Stored records:
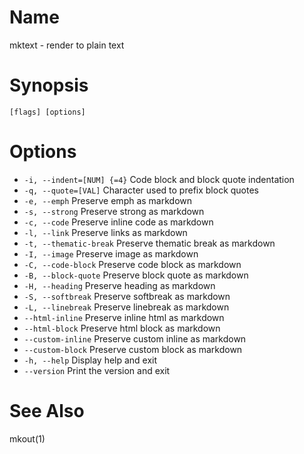# Name

mktext - render to plain text

# Synopsis

```
[flags] [options]
```

# Options

+ `-i, --indent=[NUM] {=4}` Code block and block quote indentation
+ `-q, --quote=[VAL]` Character used to prefix block quotes
+ `-e, --emph` Preserve emph as markdown
+ `-s, --strong` Preserve strong as markdown
+ `-c, --code` Preserve inline code as markdown
+ `-l, --link` Preserve links as markdown
+ `-t, --thematic-break` Preserve thematic break as markdown
+ `-I, --image` Preserve image as markdown
+ `-C, --code-block` Preserve code block as markdown
+ `-B, --block-quote` Preserve block quote as markdown
+ `-H, --heading` Preserve heading as markdown
+ `-S, --softbreak` Preserve softbreak as markdown
+ `-L, --linebreak` Preserve linebreak as markdown
+ `--html-inline` Preserve inline html as markdown
+ `--html-block` Preserve html block as markdown
+ `--custom-inline` Preserve custom inline as markdown
+ `--custom-block` Preserve custom block as markdown
+ `-h, --help` Display help and exit
+ `--version` Print the version and exit

# See Also

mkout(1)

### EXERCISE DETAILS:
From the entries above, copy out every line where the string "inline" appears.

### RESULT FOR THIS EXERCISE:
+ `-c, --code` Preserve inline code as markdown
+ `--html-inline` Preserve inline html as markdown
+ `--custom-inline` Preserve custom inline as markdown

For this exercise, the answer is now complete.